September 20, 2017

Vigil Shows Support for Imprisoned Student

By Donald Gilpin

About 200 professors, colleagues, friends, their families, and other supporters gathered in Princeton University’s East Pyne Courtyard Friday evening to hold a candlelight vigil in support of Xiyue Wang, a graduate student who has been imprisoned in Iran for the past 13 months.

Speakers, who included Wang’s wife, two of his professors, and several of his colleagues and friends, focused mostly on Wang’s qualities as a person, a scholar, a husband, and father to a 4-year-old son. Those closest to Wang, 37, described him as a talented, ambitious, dedicated scholar, full of intellectual curiosity and interest in Iranian culture, a steadfast friend and a loving family man with a distinct flair for cooking. 

There was also a call, sounded most directly by his wife, for the United States to work with the international community to bring pressure on Iran to release Wang and other political prisoners.

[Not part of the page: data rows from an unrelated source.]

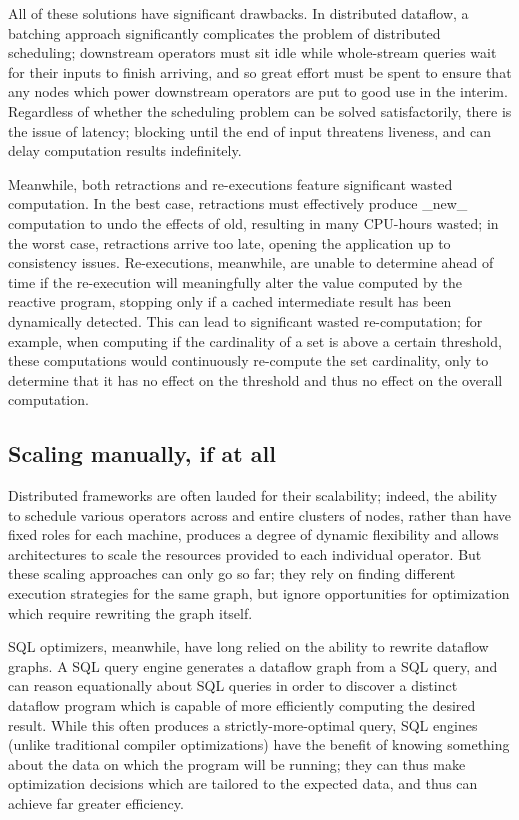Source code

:All of these solutions have significant drawbacks.  In distributed dataflow, a batching approach significantly complicates the problem of distributed scheduling; downstream operators must sit idle while whole-stream queries wait for their inputs to finish arriving, and so great effort must be spent to ensure that any nodes which power downstream operators are put to good use in the interim. Regardless of whether the scheduling problem can be solved satisfactorily, there is the issue of latency; blocking until the end of input threatens liveness, and can delay computation results indefinitely. 

Meanwhile, both retractions and re-executions feature significant wasted computation.  In the best case, retractions must effectively produce _new_ computation to undo the effects of old, resulting in many CPU-hours wasted; in the worst case, retractions arrive too late, opening the application up to consistency issues.  Re-executions, meanwhile, are unable to determine ahead of time if the re-execution will meaningfully alter the value computed by the reactive program, stopping only if a cached intermediate result has been dynamically detected.  This can lead to significant wasted re-computation; for example, when computing if the cardinality of a set is above a certain threshold, these computations would continuously re-compute the set cardinality, only to determine that it has no effect on the threshold and thus no effect on the overall computation. 

\subsection{Scaling manually, if at all}

Distributed frameworks are often lauded for their scalability; indeed, the ability to schedule various operators across and entire clusters of nodes, rather than have fixed roles for each machine, produces a degree of dynamic flexibility and allows architectures to scale the resources provided to each individual operator.  But these scaling approaches can only go so far; they rely on finding different execution strategies for the same graph, but ignore opportunities for optimization which require rewriting the graph itself. 

SQL optimizers, meanwhile, have long relied on the ability to rewrite dataflow graphs. A SQL query engine generates a dataflow graph from a SQL query, and can reason equationally about SQL queries in order to discover a distinct dataflow program which is capable of more efficiently computing the desired result. While this often produces a strictly-more-optimal query, SQL engines (unlike traditional compiler optimizations) have the benefit of knowing something about the data on which the program will be running; they can thus make optimization decisions which are tailored to the expected data, and thus can achieve far greater efficiency. 

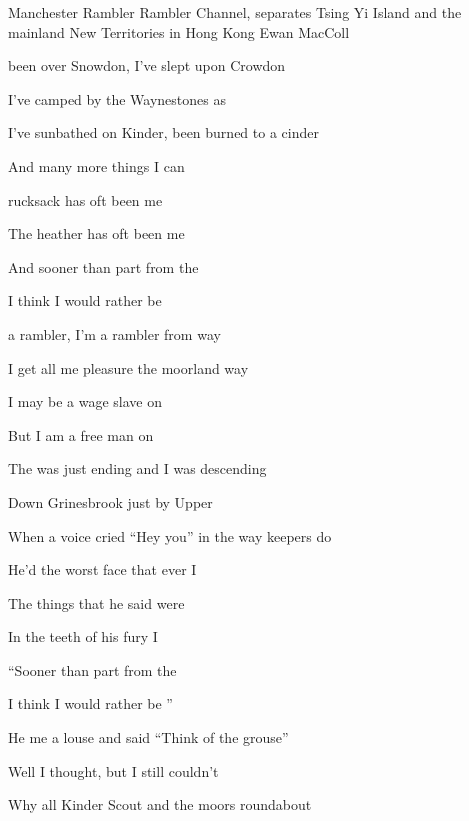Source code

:\begin{SBSong}{Manchester Rambler}
    {Rambler Channel, separates Tsing Yi Island and the mainland New Territories in Hong Kong}
    {Ewan MacColl}
  \begin{SBVerse}
	 been over Snowdon, I've slept upon Crowdon
	
	I've camped by the Waynestones as 
	
	I've sunbathed on Kinder, been burned to a cinder
	
	And many more things I can 
	
	 rucksack has oft been me 
	
	The heather has oft been me 
	
	And sooner than part from the 
	
	I think I would rather be  
  \end{SBVerse}
  \begin{SBChorus}
	 a rambler, I'm a rambler from  way
	
	I get all me pleasure the  moorland way
	
	I may be a wage slave on
	
	But I am a free man on  
  \end{SBChorus}
  \begin{SBVerse}
	The  was just ending and I was descending
	
	Down Grinesbrook just by Upper 
	
	When a voice cried ``Hey you'' in the way keepers do
	
	He'd the worst face that ever I 
	
	The things that he said were 
	
	In the teeth of his fury I 
	
	``Sooner than part from the 
	
	I think I would rather be ''
  \end{SBVerse}
  \CBPageBrk
  \begin{SBVerse}
	He  me a louse and said ``Think of the grouse''
	
	Well I thought, but I still couldn't 
	
	Why all Kinder Scout and the moors roundabout
	

\end{SBVerse}
\end{SBSong}
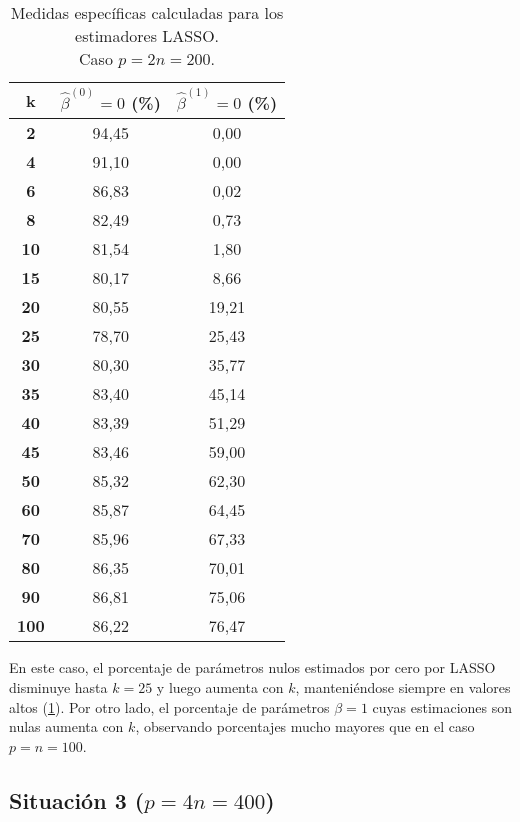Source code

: \documentclass[a4paper,12pt]{report}
\begin{document}
\begin{table}[H]
\centering
\caption{Medidas específicas calculadas para los estimadores LASSO. \\ Caso $p=2n=200$.}
\label{tab: sit 2 lasso measures}
\footnotesize
\begin{tabular}{c|c|c}
\textbf{k} & $\hat{\beta}^{(0)} = 0$ (\%) & $\hat{\beta}^{(1)} = 0$ (\%) \\
\hline
\textbf{2} & 94,45 & \hspace{0.07cm} 0,00 \\
\textbf{4} & 91,10 & \hspace{0.07cm} 0,00 \\
\textbf{6} & 86,83 & \hspace{0.07cm} 0,02 \\
\textbf{8} & 82,49 & \hspace{0.07cm} 0,73 \\
\textbf{10} & 81,54 & \hspace{0.07cm} 1,80 \\
\textbf{15} & 80,17 & \hspace{0.07cm} 8,66 \\
\textbf{20} & 80,55 & 19,21 \\
\textbf{25} & 78,70 & 25,43 \\
\textbf{30} & 80,30 & 35,77 \\
\textbf{35} & 83,40 & 45,14 \\
\textbf{40} & 83,39 & 51,29 \\
\textbf{45} & 83,46 & 59,00 \\
\textbf{50} & 85,32 & 62,30 \\
\textbf{60} & 85,87 & 64,45 \\
\textbf{70} & 85,96 & 67,33 \\
\textbf{80} & 86,35 & 70,01 \\
\textbf{90} & 86,81 & 75,06 \\
\textbf{100} & 86,22 & 76,47
\end{tabular}
\end{table}

En este caso, el porcentaje de parámetros nulos estimados por cero por LASSO disminuye hasta $k=25$ y luego aumenta con $k$, manteniéndose siempre en valores altos (\ref{tab: sit 2 lasso measures}). Por otro lado, el porcentaje de parámetros $\beta=1$ cuyas estimaciones son nulas aumenta con $k$, observando porcentajes mucho mayores que en el caso $p=n=100$.

\subsection*{Situación 3 ($p=4n=400$)}
\end{document}
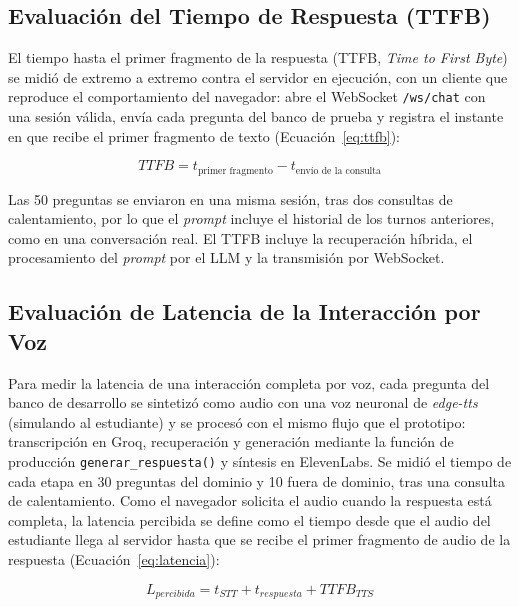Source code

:\subsection{Evaluación del Tiempo de Respuesta (TTFB)}
El tiempo hasta el primer fragmento de la respuesta (TTFB, \textit{Time to First Byte}) se midió de extremo a extremo contra el servidor en ejecución, con un cliente que reproduce el comportamiento del navegador: abre el WebSocket \texttt{/ws/chat} con una sesión válida, envía cada pregunta del banco de prueba y registra el instante en que recibe el primer fragmento de texto (Ecuación~\ref{eq:ttfb}):

\begin{equation}
\label{eq:ttfb}
TTFB = t_{\text{primer fragmento}} - t_{\text{envío de la consulta}}
\end{equation}

Las 50 preguntas se enviaron en una misma sesión, tras dos consultas de calentamiento, por lo que el \textit{prompt} incluye el historial de los turnos anteriores, como en una conversación real. El TTFB incluye la recuperación híbrida, el procesamiento del \textit{prompt} por el LLM y la transmisión por WebSocket.

\subsection{Evaluación de Latencia de la Interacción por Voz}
Para medir la latencia de una interacción completa por voz, cada pregunta del banco de desarrollo se sintetizó como audio con una voz neuronal de \textit{edge-tts} (simulando al estudiante) y se procesó con el mismo flujo que el prototipo: transcripción en Groq, recuperación y generación mediante la función de producción \texttt{generar\_\allowbreak{}respuesta()} y síntesis en ElevenLabs. Se midió el tiempo de cada etapa en 30 preguntas del dominio y 10 fuera de dominio, tras una consulta de calentamiento. Como el navegador solicita el audio cuando la respuesta está completa, la latencia percibida se define como el tiempo desde que el audio del estudiante llega al servidor hasta que se recibe el primer fragmento de audio de la respuesta (Ecuación~\ref{eq:latencia}):

\begin{equation}
\label{eq:latencia}
L_{percibida} = t_{STT} + t_{respuesta} + TTFB_{TTS}
\end{equation}

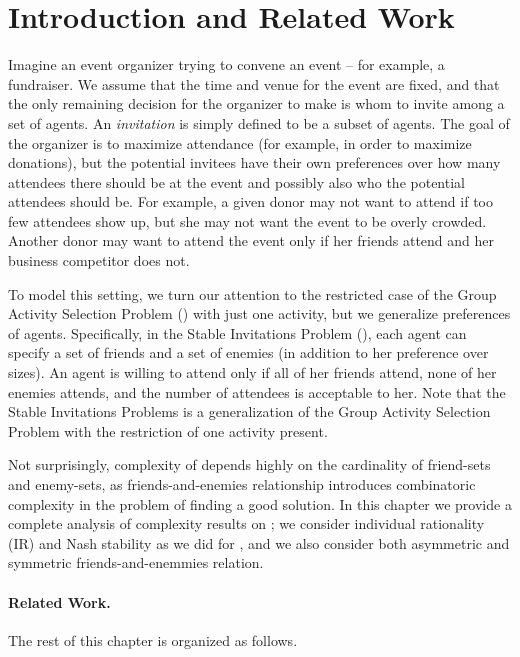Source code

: \section{Introduction and Related Work}  \label{sec:SIP:intro}
Imagine an event organizer trying to convene an event -- for example,
a fundraiser. We assume that the time and venue for the event are fixed,
and that the only remaining decision for the organizer to make is whom
to invite among a set of agents.
An \emph{invitation} is simply defined to be a subset of agents.
The goal of the organizer is to maximize attendance (for example, 
in order to maximize donations), but the potential invitees have 
their own preferences over how many attendees there should be at the event 
and possibly also who the potential attendees should be.
For example, a given donor may not want to attend if too few attendees 
show up, but she may not want the event to be overly crowded. 
Another donor may want to attend the event only
if her friends attend and her business competitor does not.

To model this setting, we turn our attention to the restricted case of the Group Activity Selection Problem (\GASP) with just one activity, but we generalize preferences of agents. 
Specifically, in the Stable Invitations Problem (\SIP), each agent 
can specify a set of friends and a set of enemies (in addition to her preference over sizes).
An agent is willing to attend only if all of her friends attend, none of her enemies attends, and 
the number of attendees is acceptable to her. 
Note that the Stable Invitations Problems is a generalization of the Group Activity Selection Problem with the restriction of one activity present. 

Not surprisingly, complexity of \SIPs depends highly on the cardinality of friend-sets and enemy-sets, as friends-and-enemies relationship introduces combinatoric complexity in the problem of finding a good solution. 
In this chapter we provide a complete analysis of complexity results on \SIPs; we consider individual rationality (IR) and Nash stability as we did for \GASP, and we also consider both asymmetric and symmetric friends-and-enemmies relation. 

\paragraph{Related Work.} %


The rest of this chapter is organized as follows.

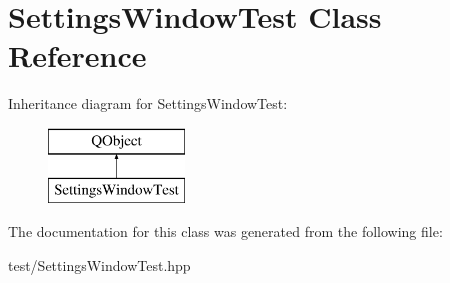 \hypertarget{classSettingsWindowTest}{\section{Settings\+Window\+Test Class Reference}
\label{classSettingsWindowTest}
}
Inheritance diagram for Settings\+Window\+Test\+:\begin{figure}[H]
\begin{center}
\leavevmode
\includegraphics[height=2.000000cm]{classSettingsWindowTest}
\end{center}
\end{figure}


The documentation for this class was generated from the following file\+:\begin{DoxyCompactItemize}
\item 
test/Settings\+Window\+Test.\+hpp\end{DoxyCompactItemize}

“My husband was persecuted for his scholarship and criminalized for his American citizenship,” said Hua Qu, Wang’s wife. “America is my husband’s adopted homeland. He chose to study and work here. Will this country stand up for him the way he stood up for American values? I hope the answer is a resounding ‘Yes.’”

Relations with Iran are on President Trump’s agenda this week at the United Nations in New York, with Iranian President Hassan Rouhani and Foreign Affairs Minister Mohammad Javad Zarif both in attendance, and Trump is expected to raise the issue of American hostages, along with concerns about the nuclear agreement, Iranian military action in the Middle East, and human rights abuses.

“It is time for the regime to free all Americans and citizens of other nations that they have unjustly detained,” Trump said in his speech to the General Assembly Tuesday.

In July, after Iran announced Wang’s 10-year sentence for espionage, the White House issued a statement that Trump and the administration were “redoubling efforts to bring home all Americans unjustly detained abroad.”

The statement concluded, “President Trump is prepared to impose new and serious consequences on Iran unless all unjustly imprisoned American citizens are released and returned.”

A PhD student in the history department, Wang visited Iran in 2016 to pursue his language studies and conduct research in archival documents from the late 19th and early 20th centuries. He was arrested in August 2016, and in April 2017 he was sentenced to 10 years in prison.

His case was kept confidential for a year in order to avoid interfering with efforts to arrange his release. Then in July of this year the case became public when the Iran judiciary announced his sentence.

Princeton University has stated that Iran’s allegations of espionage “are completely false,” and that Wang “was not involved in any political activities or social activism; he was simply a scholar trying to gain access to materials he needed for his dissertation.”

Assistant University Vice President for Communication Daniel Day added, “We will continue to do all we can to bring Mr. Wang home and to support his wife and young son.”

After the Iranian judiciary announced last month that it had rejected his appeal, Princeton students and other members of the University community decided to organize a vigil to show support for Wang and to express their hopes that he will return soon to his family, friends, and colleagues.

Vigil organizer Richard A. Anderson, a friend of Wang and a graduate student colleague in the history department at Princeton, noted that the vigil “effectively expressed our hope for Wang to come home. Everyone who spoke articulated well who Wang is and how we miss our friend and classmate.”

He continued, “in the midst of this sad situation, the mood felt warm and loving. It was like a play where there’s a character who is unseen but you get to know him through others’ comments. That’s what came through in so many small details about Wang.”